What is needed - Without any of its pictures, the listing below should be output exactly.

======== Data

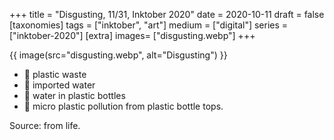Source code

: +++
title = "Disgusting, 11/31, Inktober 2020"
date = 2020-10-11
draft =  false
[taxonomies]
tags = ["inktober", "art"]
medium = ["digital"]
series = ["inktober-2020"]
[extra]
images= ["disgusting.webp"]
+++

{{ image(src="disgusting.webp", alt="Disgusting") }}

- 🚫 plastic waste
- 🚫 imported water
- 🚫 water in plastic bottles
- 🚫 micro plastic pollution from plastic bottle tops.

Source: from life.
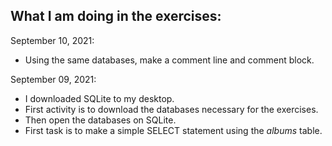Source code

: ## What I am doing in the exercises:

September 10, 2021:
- Using the same databases, make a comment line and comment block. 

September 09, 2021:
- I downloaded SQLite to my desktop. 
- First activity is to download the databases necessary for the exercises. 
- Then open the databases on SQLite.
- First task is to make a simple SELECT statement using the *albums* table.

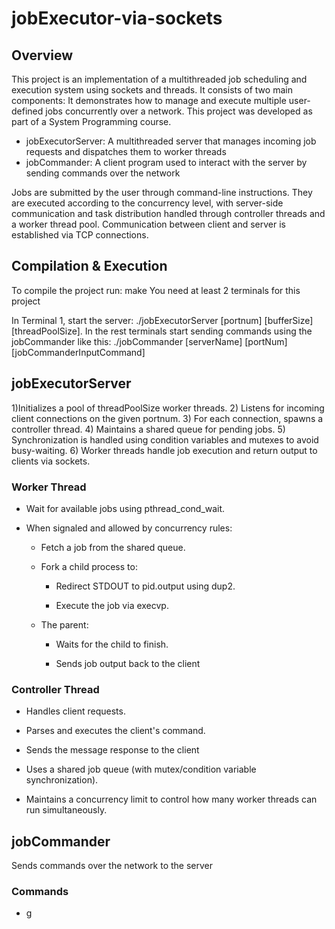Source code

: # jobExecutor-via-sockets

## Overview
This project is an implementation of a multithreaded job scheduling and execution system using sockets and threads. It consists of two main components:
It demonstrates how to manage and execute multiple user-defined jobs concurrently over a network. This project was developed as part of a System Programming course.
* jobExecutorServer: A multithreaded server that manages incoming job requests and dispatches them to worker threads
* jobCommander: A client program used to interact with the server by sending commands over the network

Jobs are submitted by the user through command-line instructions. They are executed according to the concurrency level, with server-side communication and task distribution handled through controller threads and a worker thread pool. Communication between client and server is established via TCP connections.

## Compilation & Execution
To compile the project run: make
You need at least 2 terminals for this project

In Terminal 1, start the server: ./jobExecutorServer [portnum] [bufferSize] [threadPoolSize]. In the rest terminals start sending commands using the jobCommander like this: ./jobCommander [serverName] [portNum] [jobCommanderInputCommand] 

## jobExecutorServer
1)Initializes a pool of threadPoolSize worker threads. 2) Listens for incoming client connections on the given portnum. 3) For each connection, spawns a controller thread. 4) Maintains a shared queue for pending jobs. 5) Synchronization is handled using condition variables and mutexes to avoid busy-waiting. 6) Worker threads handle job execution and return output to clients via sockets.

### Worker Thread

* Wait for available jobs using pthread_cond_wait.

* When signaled and allowed by concurrency rules:

  * Fetch a job from the shared queue.

  * Fork a child process to:

    * Redirect STDOUT to pid.output using dup2.

    * Execute the job via execvp.

  * The parent:

    * Waits for the child to finish.

    * Sends job output back to the client

### Controller Thread
* Handles client requests.

* Parses and executes the client's command.

* Sends the message response to the client

* Uses a shared job queue (with mutex/condition variable synchronization).

* Maintains a concurrency limit to control how many worker threads can run simultaneously.

## jobCommander
Sends commands over the network to the server

### Commands
* g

================

Result for this task -
Source code

: +++
title = "Disgusting, 11/31, Inktober 2020"
date = 2020-10-11
draft =  false
[taxonomies]
tags = ["inktober", "art"]
medium = ["digital"]
series = ["inktober-2020"]
[extra]
images= ["disgusting.webp"]
+++

{{ image(src="disgusting.webp", alt="Disgusting") }}

- 🚫 plastic waste
- 🚫 imported water
- 🚫 water in plastic bottles
- 🚫 micro plastic pollution from plastic bottle tops.

Source: from life.
Source code

: ## What I am doing in the exercises:

September 10, 2021:
- Using the same databases, make a comment line and comment block. 

September 09, 2021:
- I downloaded SQLite to my desktop. 
- First activity is to download the databases necessary for the exercises. 
- Then open the databases on SQLite.
- First task is to make a simple SELECT statement using the *albums* table.

Source code

: # jobExecutor-via-sockets

## Overview
This project is an implementation of a multithreaded job scheduling and execution system using sockets and threads. It consists of two main components:
It demonstrates how to manage and execute multiple user-defined jobs concurrently over a network. This project was developed as part of a System Programming course.
* jobExecutorServer: A multithreaded server that manages incoming job requests and dispatches them to worker threads
* jobCommander: A client program used to interact with the server by sending commands over the network

Jobs are submitted by the user through command-line instructions. They are executed according to the concurrency level, with server-side communication and task distribution handled through controller threads and a worker thread pool. Communication between client and server is established via TCP connections.

## Compilation & Execution
To compile the project run: make
You need at least 2 terminals for this project

In Terminal 1, start the server: ./jobExecutorServer [portnum] [bufferSize] [threadPoolSize]. In the rest terminals start sending commands using the jobCommander like this: ./jobCommander [serverName] [portNum] [jobCommanderInputCommand] 

## jobExecutorServer
1)Initializes a pool of threadPoolSize worker threads. 2) Listens for incoming client connections on the given portnum. 3) For each connection, spawns a controller thread. 4) Maintains a shared queue for pending jobs. 5) Synchronization is handled using condition variables and mutexes to avoid busy-waiting. 6) Worker threads handle job execution and return output to clients via sockets.

### Worker Thread

* Wait for available jobs using pthread_cond_wait.

* When signaled and allowed by concurrency rules:

  * Fetch a job from the shared queue.

  * Fork a child process to:

    * Redirect STDOUT to pid.output using dup2.

    * Execute the job via execvp.

  * The parent:

    * Waits for the child to finish.

    * Sends job output back to the client

### Controller Thread
* Handles client requests.

* Parses and executes the client's command.

* Sends the message response to the client

* Uses a shared job queue (with mutex/condition variable synchronization).

* Maintains a concurrency limit to control how many worker threads can run simultaneously.

## jobCommander
Sends commands over the network to the server

### Commands
* g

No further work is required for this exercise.